-------- Record set --------
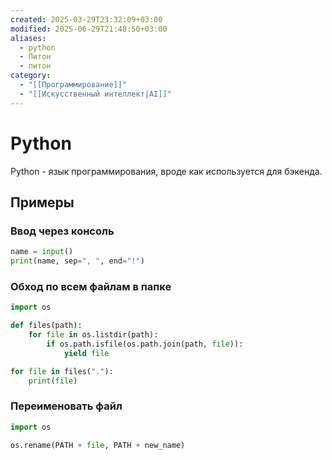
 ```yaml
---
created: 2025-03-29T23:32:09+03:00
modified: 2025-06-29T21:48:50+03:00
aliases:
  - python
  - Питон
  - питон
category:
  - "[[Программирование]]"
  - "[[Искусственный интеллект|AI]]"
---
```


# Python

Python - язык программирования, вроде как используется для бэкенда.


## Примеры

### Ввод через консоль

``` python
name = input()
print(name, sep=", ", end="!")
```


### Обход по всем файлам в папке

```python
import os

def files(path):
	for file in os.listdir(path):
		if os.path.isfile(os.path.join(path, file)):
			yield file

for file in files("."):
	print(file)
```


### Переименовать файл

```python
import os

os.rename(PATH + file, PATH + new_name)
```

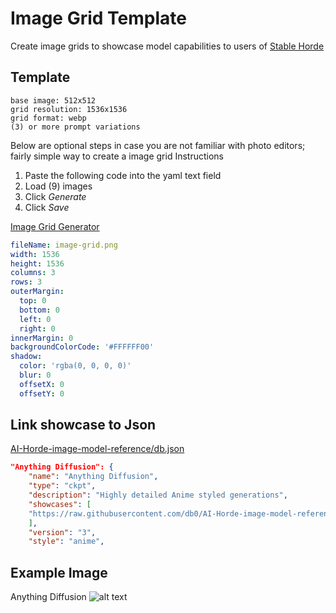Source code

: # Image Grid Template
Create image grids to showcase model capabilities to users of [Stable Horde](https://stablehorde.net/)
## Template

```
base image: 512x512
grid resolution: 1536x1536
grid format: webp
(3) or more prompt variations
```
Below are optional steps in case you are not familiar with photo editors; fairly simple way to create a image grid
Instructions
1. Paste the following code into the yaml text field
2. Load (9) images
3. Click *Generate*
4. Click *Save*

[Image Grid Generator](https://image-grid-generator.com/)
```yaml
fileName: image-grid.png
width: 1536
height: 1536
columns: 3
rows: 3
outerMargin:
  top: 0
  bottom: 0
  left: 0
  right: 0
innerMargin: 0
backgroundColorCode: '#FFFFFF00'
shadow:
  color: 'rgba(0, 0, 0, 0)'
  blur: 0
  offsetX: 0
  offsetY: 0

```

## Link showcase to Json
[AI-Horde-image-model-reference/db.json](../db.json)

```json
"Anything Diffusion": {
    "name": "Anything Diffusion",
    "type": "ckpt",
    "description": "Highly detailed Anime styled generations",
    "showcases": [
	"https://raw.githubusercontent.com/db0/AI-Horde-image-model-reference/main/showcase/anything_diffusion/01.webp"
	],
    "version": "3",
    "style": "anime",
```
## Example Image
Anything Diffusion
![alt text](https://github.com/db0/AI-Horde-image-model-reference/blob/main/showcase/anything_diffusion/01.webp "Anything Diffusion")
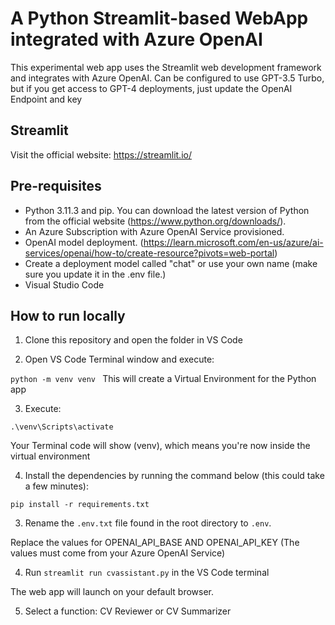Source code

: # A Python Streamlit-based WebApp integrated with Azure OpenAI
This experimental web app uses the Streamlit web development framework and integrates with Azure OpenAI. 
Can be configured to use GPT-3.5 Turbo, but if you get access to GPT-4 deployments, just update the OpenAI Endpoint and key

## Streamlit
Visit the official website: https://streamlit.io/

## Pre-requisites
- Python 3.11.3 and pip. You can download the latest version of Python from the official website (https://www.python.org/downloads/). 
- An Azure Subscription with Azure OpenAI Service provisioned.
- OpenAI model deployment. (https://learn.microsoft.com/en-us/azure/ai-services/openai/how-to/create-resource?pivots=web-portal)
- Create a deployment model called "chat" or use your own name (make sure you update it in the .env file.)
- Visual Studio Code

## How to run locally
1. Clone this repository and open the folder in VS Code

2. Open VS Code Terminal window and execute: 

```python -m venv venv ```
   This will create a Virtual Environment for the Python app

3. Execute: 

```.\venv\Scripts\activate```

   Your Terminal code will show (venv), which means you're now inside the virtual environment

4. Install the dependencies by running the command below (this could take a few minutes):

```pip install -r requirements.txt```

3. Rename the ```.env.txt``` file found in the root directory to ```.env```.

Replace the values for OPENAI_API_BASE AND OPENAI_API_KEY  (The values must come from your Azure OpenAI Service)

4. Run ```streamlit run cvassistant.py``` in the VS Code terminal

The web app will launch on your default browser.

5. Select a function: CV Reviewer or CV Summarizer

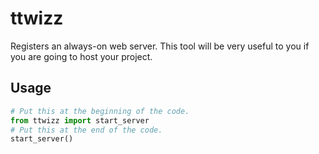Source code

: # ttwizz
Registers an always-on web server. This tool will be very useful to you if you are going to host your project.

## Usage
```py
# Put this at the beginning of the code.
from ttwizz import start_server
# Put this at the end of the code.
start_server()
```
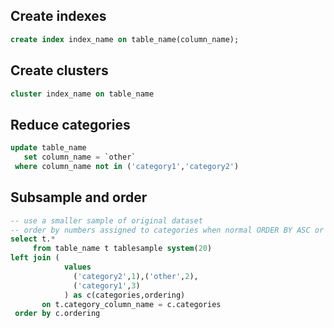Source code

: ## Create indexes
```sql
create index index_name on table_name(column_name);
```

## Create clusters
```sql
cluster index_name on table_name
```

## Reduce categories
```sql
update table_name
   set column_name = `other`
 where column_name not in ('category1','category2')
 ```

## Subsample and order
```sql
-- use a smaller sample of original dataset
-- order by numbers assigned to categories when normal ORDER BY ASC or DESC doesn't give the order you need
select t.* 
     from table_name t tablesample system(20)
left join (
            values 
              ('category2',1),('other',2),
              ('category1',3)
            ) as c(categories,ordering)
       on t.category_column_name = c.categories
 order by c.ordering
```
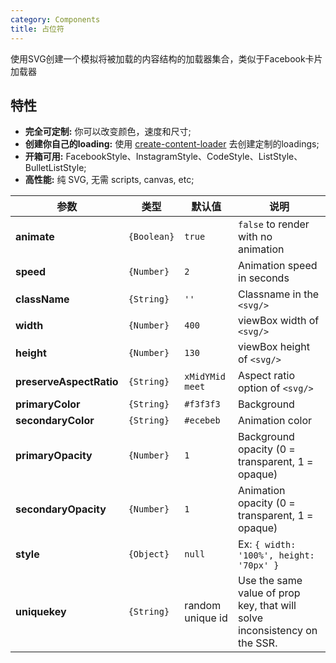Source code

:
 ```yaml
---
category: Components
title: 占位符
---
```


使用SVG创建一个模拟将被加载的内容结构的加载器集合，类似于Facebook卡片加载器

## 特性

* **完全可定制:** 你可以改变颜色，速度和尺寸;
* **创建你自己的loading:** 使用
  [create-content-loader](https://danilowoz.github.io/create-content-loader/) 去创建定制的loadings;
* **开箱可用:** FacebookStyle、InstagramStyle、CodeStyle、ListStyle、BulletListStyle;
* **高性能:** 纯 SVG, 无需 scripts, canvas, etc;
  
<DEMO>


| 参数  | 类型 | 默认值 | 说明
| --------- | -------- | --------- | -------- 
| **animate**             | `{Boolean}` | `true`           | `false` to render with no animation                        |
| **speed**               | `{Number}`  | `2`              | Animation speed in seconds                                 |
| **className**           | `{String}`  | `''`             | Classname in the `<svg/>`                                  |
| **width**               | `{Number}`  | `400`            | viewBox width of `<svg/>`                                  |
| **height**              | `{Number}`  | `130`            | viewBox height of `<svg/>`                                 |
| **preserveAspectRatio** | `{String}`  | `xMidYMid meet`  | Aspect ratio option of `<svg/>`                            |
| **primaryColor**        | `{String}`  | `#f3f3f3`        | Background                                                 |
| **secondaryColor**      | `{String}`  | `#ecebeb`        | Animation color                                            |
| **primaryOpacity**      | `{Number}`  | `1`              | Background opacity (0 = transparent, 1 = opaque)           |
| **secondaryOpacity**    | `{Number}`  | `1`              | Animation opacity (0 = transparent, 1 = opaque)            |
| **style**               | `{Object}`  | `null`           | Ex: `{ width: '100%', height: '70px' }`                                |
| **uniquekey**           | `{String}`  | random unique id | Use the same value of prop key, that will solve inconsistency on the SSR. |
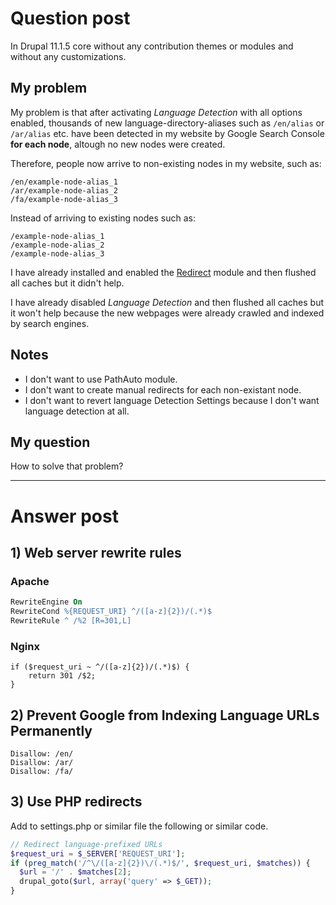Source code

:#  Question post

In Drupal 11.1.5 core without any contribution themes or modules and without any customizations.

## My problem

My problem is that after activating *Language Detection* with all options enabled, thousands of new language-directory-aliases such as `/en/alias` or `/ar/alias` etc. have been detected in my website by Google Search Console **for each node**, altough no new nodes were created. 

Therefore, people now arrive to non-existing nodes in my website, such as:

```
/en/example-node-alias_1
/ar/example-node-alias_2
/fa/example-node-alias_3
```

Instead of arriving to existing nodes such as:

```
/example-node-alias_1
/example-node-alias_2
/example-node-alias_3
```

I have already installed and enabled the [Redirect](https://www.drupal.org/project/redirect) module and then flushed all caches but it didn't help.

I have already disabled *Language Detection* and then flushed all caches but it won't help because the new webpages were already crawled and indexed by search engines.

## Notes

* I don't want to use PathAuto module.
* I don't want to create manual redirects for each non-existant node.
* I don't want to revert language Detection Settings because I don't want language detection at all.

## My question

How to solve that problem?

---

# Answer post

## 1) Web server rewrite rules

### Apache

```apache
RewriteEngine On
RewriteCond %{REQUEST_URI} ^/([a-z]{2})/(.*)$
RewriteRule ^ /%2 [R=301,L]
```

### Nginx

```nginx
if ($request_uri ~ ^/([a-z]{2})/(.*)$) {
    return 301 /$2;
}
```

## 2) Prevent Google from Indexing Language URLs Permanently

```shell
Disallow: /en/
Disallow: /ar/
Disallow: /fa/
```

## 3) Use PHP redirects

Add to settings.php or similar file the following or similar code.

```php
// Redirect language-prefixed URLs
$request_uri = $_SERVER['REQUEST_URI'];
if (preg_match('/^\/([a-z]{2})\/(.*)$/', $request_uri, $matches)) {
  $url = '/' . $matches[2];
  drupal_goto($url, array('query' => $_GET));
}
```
--------
-------- Record set --------
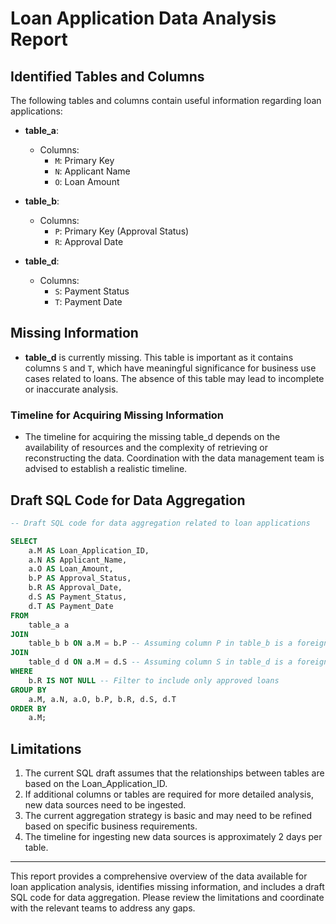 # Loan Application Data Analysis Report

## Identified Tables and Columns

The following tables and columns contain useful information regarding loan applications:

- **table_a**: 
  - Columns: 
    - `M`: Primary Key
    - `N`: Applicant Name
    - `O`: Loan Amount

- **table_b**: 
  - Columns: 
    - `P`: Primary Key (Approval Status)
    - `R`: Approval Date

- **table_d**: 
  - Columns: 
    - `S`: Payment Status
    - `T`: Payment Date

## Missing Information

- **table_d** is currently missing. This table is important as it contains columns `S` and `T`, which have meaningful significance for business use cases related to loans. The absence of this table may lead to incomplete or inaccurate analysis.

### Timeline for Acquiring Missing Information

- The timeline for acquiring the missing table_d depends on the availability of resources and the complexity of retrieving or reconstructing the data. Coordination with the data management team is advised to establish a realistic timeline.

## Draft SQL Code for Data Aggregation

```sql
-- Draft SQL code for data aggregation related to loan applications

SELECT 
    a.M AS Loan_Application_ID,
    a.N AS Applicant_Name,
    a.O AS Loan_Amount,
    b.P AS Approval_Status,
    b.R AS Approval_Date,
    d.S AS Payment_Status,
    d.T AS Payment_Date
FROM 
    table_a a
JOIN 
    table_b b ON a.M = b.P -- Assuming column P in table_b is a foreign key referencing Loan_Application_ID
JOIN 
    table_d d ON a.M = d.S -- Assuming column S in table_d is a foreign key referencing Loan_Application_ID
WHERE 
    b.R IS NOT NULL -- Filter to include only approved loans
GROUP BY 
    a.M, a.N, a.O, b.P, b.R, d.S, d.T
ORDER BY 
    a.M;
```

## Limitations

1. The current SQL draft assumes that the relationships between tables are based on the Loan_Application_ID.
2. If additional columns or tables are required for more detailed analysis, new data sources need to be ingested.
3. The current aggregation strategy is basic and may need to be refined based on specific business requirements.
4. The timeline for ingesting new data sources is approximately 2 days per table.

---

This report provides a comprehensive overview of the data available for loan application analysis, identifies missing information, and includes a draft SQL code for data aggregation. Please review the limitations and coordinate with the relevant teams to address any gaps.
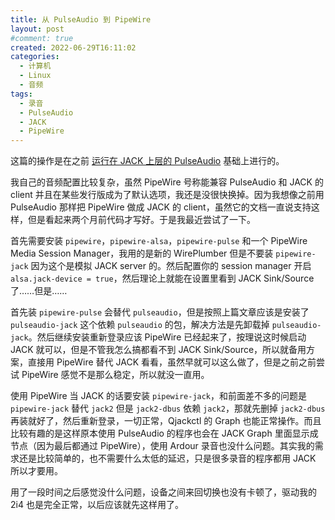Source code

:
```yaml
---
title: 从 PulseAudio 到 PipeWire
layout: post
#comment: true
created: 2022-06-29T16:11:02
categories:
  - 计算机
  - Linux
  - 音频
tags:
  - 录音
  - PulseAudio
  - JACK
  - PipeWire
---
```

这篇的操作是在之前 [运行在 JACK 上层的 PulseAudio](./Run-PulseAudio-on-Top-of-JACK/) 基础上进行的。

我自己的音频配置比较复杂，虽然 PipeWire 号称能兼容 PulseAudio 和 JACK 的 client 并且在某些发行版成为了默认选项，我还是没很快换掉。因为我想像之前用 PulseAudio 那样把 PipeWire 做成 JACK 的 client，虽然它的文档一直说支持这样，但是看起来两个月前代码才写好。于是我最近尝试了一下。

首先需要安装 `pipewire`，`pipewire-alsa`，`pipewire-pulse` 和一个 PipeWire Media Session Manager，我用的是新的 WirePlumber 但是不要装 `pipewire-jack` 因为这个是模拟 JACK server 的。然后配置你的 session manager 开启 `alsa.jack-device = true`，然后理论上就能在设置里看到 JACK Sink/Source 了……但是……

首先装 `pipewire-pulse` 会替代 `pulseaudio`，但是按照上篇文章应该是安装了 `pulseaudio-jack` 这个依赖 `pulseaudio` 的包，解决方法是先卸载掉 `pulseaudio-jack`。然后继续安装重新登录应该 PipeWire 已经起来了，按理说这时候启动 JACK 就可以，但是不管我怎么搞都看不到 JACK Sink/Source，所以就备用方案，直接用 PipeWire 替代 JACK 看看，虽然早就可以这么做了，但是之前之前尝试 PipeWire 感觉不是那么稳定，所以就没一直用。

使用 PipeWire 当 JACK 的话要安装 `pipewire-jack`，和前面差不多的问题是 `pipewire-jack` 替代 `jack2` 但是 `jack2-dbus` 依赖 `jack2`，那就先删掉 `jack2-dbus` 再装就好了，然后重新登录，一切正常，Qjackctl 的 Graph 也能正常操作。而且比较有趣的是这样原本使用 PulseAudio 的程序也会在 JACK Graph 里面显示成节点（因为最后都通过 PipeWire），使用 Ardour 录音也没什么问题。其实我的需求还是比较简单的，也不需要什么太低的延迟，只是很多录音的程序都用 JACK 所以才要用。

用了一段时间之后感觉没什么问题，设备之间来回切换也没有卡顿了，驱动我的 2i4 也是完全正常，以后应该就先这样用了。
--------
▶ [What you need to do] Where a line of the data contains "opacity", copy that line.

▶ [Output for this task]
| **primaryOpacity**      | `{Number}`  | `1`              | Background opacity (0 = transparent, 1 = opaque)           |
| **secondaryOpacity**    | `{Number}`  | `1`              | Animation opacity (0 = transparent, 1 = opaque)            |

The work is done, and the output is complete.